__What this task involves__
Say how many lines in the records contain "resolve". The reply must consist of the number alone.

__Given records__
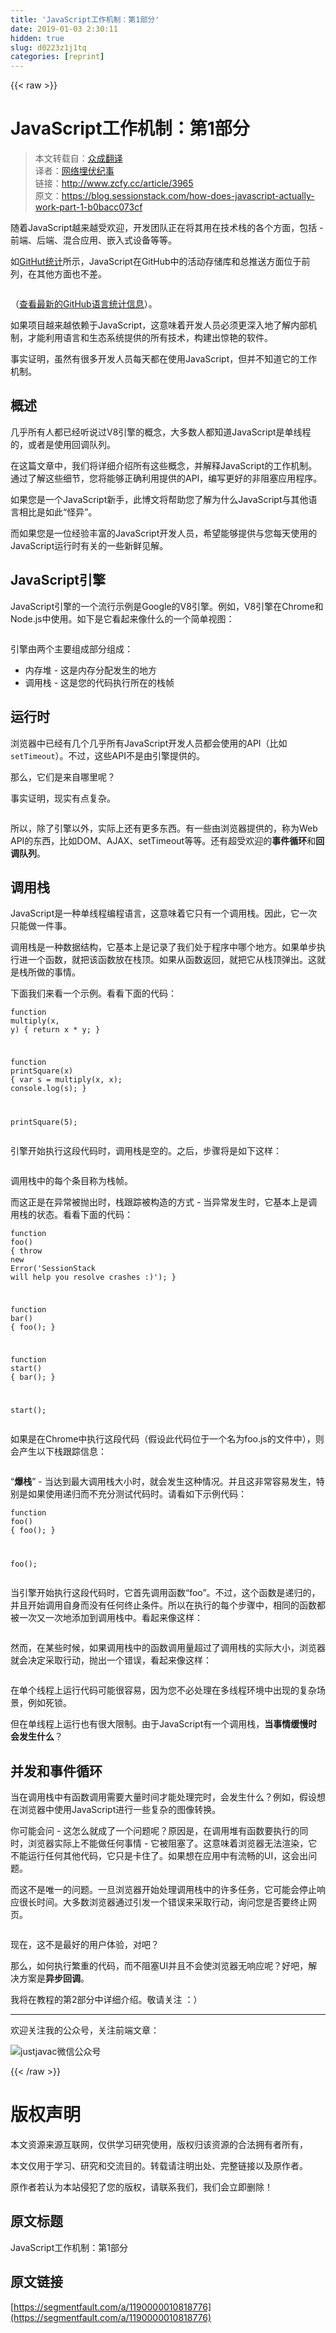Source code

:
```yaml
---
title: 'JavaScript工作机制：第1部分' 
date: 2019-01-03 2:30:11
hidden: true
slug: d0223z1j1tq
categories: [reprint]
---
```


{{< raw >}}

                    
<h1 id="articleHeader0">JavaScript工作机制：第1部分</h1>
<blockquote><p>本文转载自：<a href="http://www.zcfy.cc" rel="nofollow noreferrer" target="_blank">众成翻译</a><br>译者：<a href="http://www.zcfy.cc/@bigshaw" rel="nofollow noreferrer" target="_blank">网络埋伏纪事</a><br>链接：<a href="http://www.zcfy.cc/article/3965" rel="nofollow noreferrer" target="_blank">http://www.zcfy.cc/article/3965</a><br>原文：<a href="https://blog.sessionstack.com/how-does-javascript-actually-work-part-1-b0bacc073cf" rel="nofollow noreferrer" target="_blank">https://blog.sessionstack.com/how-does-javascript-actually-work-part-1-b0bacc073cf</a></p></blockquote>
<p>随着JavaScript越来越受欢迎，开发团队正在将其用在技术栈的各个方面，包括 - 前端、后端、混合应用、嵌入式设备等等。</p>
<p>如<a href="http://githut.info/" rel="nofollow noreferrer" target="_blank">GitHut统计</a>所示，JavaScript在GitHub中的活动存储库和总推送方面位于前列，在其他方面也不差。</p>
<p><span class="img-wrap"><img data-src="/img/remote/1460000010818781" src="https://static.alili.tech/img/remote/1460000010818781" alt="" title="" style="cursor: pointer; display: inline;"></span></p>
<p>（<a href="https://madnight.github.io/githut/" rel="nofollow noreferrer" target="_blank">查看最新的GitHub语言统计信息</a>）。</p>
<p>如果项目越来越依赖于JavaScript，这意味着开发人员必须更深入地了解内部机制，才能利用语言和生态系统提供的所有技术，构建出惊艳的软件。</p>
<p>事实证明，虽然有很多开发人员每天都在使用JavaScript，但并不知道它的工作机制。</p>
<h2 id="articleHeader1">概述</h2>
<p>几乎所有人都已经听说过V8引擎的概念，大多数人都知道JavaScript是单线程的，或者是使用回调队列。</p>
<p>在这篇文章中，我们将详细介绍所有这些概念，并解释JavaScript的工作机制。通过了解这些细节，您将能够正确利用提供的API，编写更好的非阻塞应用程序。</p>
<p>如果您是一个JavaScript新手，此博文将帮助您了解为什么JavaScript与其他语言相比是如此“怪异”。</p>
<p>而如果您是一位经验丰富的JavaScript开发人员，希望能够提供与您每天使用的JavaScript运行时有关的一些新鲜见解。</p>
<h2 id="articleHeader2">JavaScript引擎</h2>
<p>JavaScript引擎的一个流行示例是Google的V8引擎。例如，V8引擎在Chrome和Node.js中使用。如下是它看起来像什么的一个简单视图：</p>
<p><span class="img-wrap"><img data-src="/img/remote/1460000010818782" src="https://static.alili.tech/img/remote/1460000010818782" alt="" title="" style="cursor: pointer; display: inline;"></span></p>
<p>引擎由两个主要组成部分组成：</p>
<ul>
<li>内存堆 - 这是内存分配发生的地方</li>
<li>调用栈 - 这是您的代码执行所在的栈帧</li>
</ul>
<h2 id="articleHeader3">运行时</h2>
<p>浏览器中已经有几个几乎所有JavaScript开发人员都会使用的API（比如 <code>setTimeout</code>）。不过，这些API不是由引擎提供的。</p>
<p>那么，它们是来自哪里呢？</p>
<p>事实证明，现实有点复杂。</p>
<p><span class="img-wrap"><img data-src="/img/remote/1460000010818783" src="https://static.alili.tech/img/remote/1460000010818783" alt="" title="" style="cursor: pointer; display: inline;"></span></p>
<p>所以，除了引擎以外，实际上还有更多东西。有一些由浏览器提供的，称为Web API的东西，比如DOM、AJAX、setTimeout等等。还有超受欢迎的<strong>事件循环</strong>和<strong>回调队列</strong>。</p>
<h2 id="articleHeader4">调用栈</h2>
<p>JavaScript是一种单线程编程语言，这意味着它只有一个调用栈。因此，它一次只能做一件事。</p>
<p>调用栈是一种数据结构，它基本上是记录了我们处于程序中哪个地方。如果单步执行进一个函数，就把该函数放在栈顶。如果从函数返回，就把它从栈顶弹出。这就是栈所做的事情。</p>
<p>下面我们来看一个示例。看看下面的代码：</p>
<div class="widget-codetool" style="display:none;">
      <div class="widget-codetool--inner">
      <span class="selectCode code-tool" data-toggle="tooltip" data-placement="top" title="" data-original-title="全选"></span>
      <span type="button" class="copyCode code-tool" data-toggle="tooltip" data-placement="top" data-clipboard-text="function multiply(x, y) {
    return x * y;
}

function printSquare(x) {
    var s = multiply(x, x);
    console.log(s);
}

printSquare(5);
" title="" data-original-title="复制"></span>
      <span type="button" class="saveToNote code-tool" data-toggle="tooltip" data-placement="top" title="" data-original-title="放进笔记"></span>
      </div>
      </div><pre class="hljs javascript"><code><span class="hljs-function"><span class="hljs-keyword">function</span> <span class="hljs-title">multiply</span>(<span class="hljs-params">x, y</span>) </span>{
    <span class="hljs-keyword">return</span> x * y;
}

<span class="hljs-function"><span class="hljs-keyword">function</span> <span class="hljs-title">printSquare</span>(<span class="hljs-params">x</span>) </span>{
    <span class="hljs-keyword">var</span> s = multiply(x, x);
    <span class="hljs-built_in">console</span>.log(s);
}

printSquare(<span class="hljs-number">5</span>);
</code></pre>
<p>引擎开始执行这段代码时，调用栈是空的。之后，步骤将是如下这样：</p>
<p><span class="img-wrap"><img data-src="/img/remote/1460000010818784" src="https://static.alili.tech/img/remote/1460000010818784" alt="" title="" style="cursor: pointer;"></span></p>
<p>调用栈中的每个条目称为栈帧。</p>
<p>而这正是在异常被抛出时，栈跟踪被构造的方式 - 当异常发生时，它基本上是调用栈的状态。看看下面的代码：</p>
<div class="widget-codetool" style="display:none;">
      <div class="widget-codetool--inner">
      <span class="selectCode code-tool" data-toggle="tooltip" data-placement="top" title="" data-original-title="全选"></span>
      <span type="button" class="copyCode code-tool" data-toggle="tooltip" data-placement="top" data-clipboard-text="function foo() {
    throw new Error('SessionStack will help you resolve crashes :)');
}

function bar() {
    foo();
}

function start() {
    bar();
}

start();
" title="" data-original-title="复制"></span>
      <span type="button" class="saveToNote code-tool" data-toggle="tooltip" data-placement="top" title="" data-original-title="放进笔记"></span>
      </div>
      </div><pre class="hljs javascript"><code><span class="hljs-function"><span class="hljs-keyword">function</span> <span class="hljs-title">foo</span>(<span class="hljs-params"></span>) </span>{
    <span class="hljs-keyword">throw</span> <span class="hljs-keyword">new</span> <span class="hljs-built_in">Error</span>(<span class="hljs-string">'SessionStack will help you resolve crashes :)'</span>);
}

<span class="hljs-function"><span class="hljs-keyword">function</span> <span class="hljs-title">bar</span>(<span class="hljs-params"></span>) </span>{
    foo();
}

<span class="hljs-function"><span class="hljs-keyword">function</span> <span class="hljs-title">start</span>(<span class="hljs-params"></span>) </span>{
    bar();
}

start();
</code></pre>
<p>如果是在Chrome中执行这段代码（假设此代码位于一个名为foo.js的文件中），则会产生以下栈跟踪信息：</p>
<p><span class="img-wrap"><img data-src="/img/remote/1460000010818785" src="https://static.alili.tech/img/remote/1460000010818785" alt="" title="" style="cursor: pointer; display: inline;"></span></p>
<p>“<strong>爆栈</strong>” - 当达到最大调用栈大小时，就会发生这种情况。并且这非常容易发生，特别是如果使用递归而不充分测试代码时。请看如下示例代码：</p>
<div class="widget-codetool" style="display:none;">
      <div class="widget-codetool--inner">
      <span class="selectCode code-tool" data-toggle="tooltip" data-placement="top" title="" data-original-title="全选"></span>
      <span type="button" class="copyCode code-tool" data-toggle="tooltip" data-placement="top" data-clipboard-text="function foo() {
    foo();
}

foo();
" title="" data-original-title="复制"></span>
      <span type="button" class="saveToNote code-tool" data-toggle="tooltip" data-placement="top" title="" data-original-title="放进笔记"></span>
      </div>
      </div><pre class="hljs delphi"><code><span class="hljs-function"><span class="hljs-keyword">function</span> <span class="hljs-title">foo</span><span class="hljs-params">()</span> <span class="hljs-comment">{
    foo();
}</span>

<span class="hljs-title">foo</span><span class="hljs-params">()</span>;</span>
</code></pre>
<p>当引擎开始执行这段代码时，它首先调用函数“foo”。不过，这个函数是递归的，并且开始调用自身而没有任何终止条件。所以在执行的每个步骤中，相同的函数都被一次又一次地添加到调用栈中。看起来像这样：</p>
<p><span class="img-wrap"><img data-src="/img/remote/1460000010818786" src="https://static.alili.tech/img/remote/1460000010818786" alt="" title="" style="cursor: pointer; display: inline;"></span></p>
<p>然而，在某些时候，如果调用栈中的函数调用量超过了调用栈的实际大小，浏览器就会决定采取行动，抛出一个错误，看起来像这样：</p>
<p><span class="img-wrap"><img data-src="/img/remote/1460000010818787" src="https://static.alili.tech/img/remote/1460000010818787" alt="" title="" style="cursor: pointer; display: inline;"></span></p>
<p>在单个线程上运行代码可能很容易，因为您不必处理在多线程环境中出现的复杂场景，例如死锁。</p>
<p>但在单线程上运行也有很大限制。由于JavaScript有一个调用栈，<strong>当事情缓慢时会发生什么</strong>？</p>
<h2 id="articleHeader5">并发和事件循环</h2>
<p>当在调用栈中有函数调用需要大量时间才能处理完时，会发生什么？例如，假设想在浏览器中使用JavaScript进行一些复杂的图像转换。</p>
<p>你可能会问 - 这怎么就成了一个问题呢？原因是，在调用堆有函数要执行的同时，浏览器实际上不能做任何事情 - 它被阻塞了。这意味着浏览器无法渲染，它不能运行任何其他代码，它只是卡住了。如果想在应用中有流畅的UI，这会出问题。</p>
<p>而这不是唯一的问题。一旦浏览器开始处理调用栈中的许多任务，它可能会停止响应很长时间。大多数浏览器通过引发一个错误来采取行动，询问您是否要终止网页。</p>
<p><span class="img-wrap"><img data-src="/img/remote/1460000010818788" src="https://static.alili.tech/img/remote/1460000010818788" alt="" title="" style="cursor: pointer;"></span></p>
<p>现在，这不是最好的用户体验，对吧？</p>
<p>那么，如何执行繁重的代码，而不阻塞UI并且不会使浏览器无响应呢？好吧，解决方案是<strong>异步回调</strong>。</p>
<p>我将在教程的第2部分中详细介绍。敬请关注 ：）</p>
<hr>
<p>欢迎关注我的公众号，关注前端文章：</p>
<p><span class="img-wrap"><img data-src="/img/remote/1460000004841853" src="https://static.alili.tech/img/remote/1460000004841853" alt="justjavac微信公众号" title="justjavac微信公众号" style="cursor: pointer; display: inline;"></span></p>

                
{{< /raw >}}

# 版权声明
本文资源来源互联网，仅供学习研究使用，版权归该资源的合法拥有者所有，

本文仅用于学习、研究和交流目的。转载请注明出处、完整链接以及原作者。

原作者若认为本站侵犯了您的版权，请联系我们，我们会立即删除！

## 原文标题
JavaScript工作机制：第1部分

## 原文链接
[https://segmentfault.com/a/1190000010818776](https://segmentfault.com/a/1190000010818776)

__Task solution__
2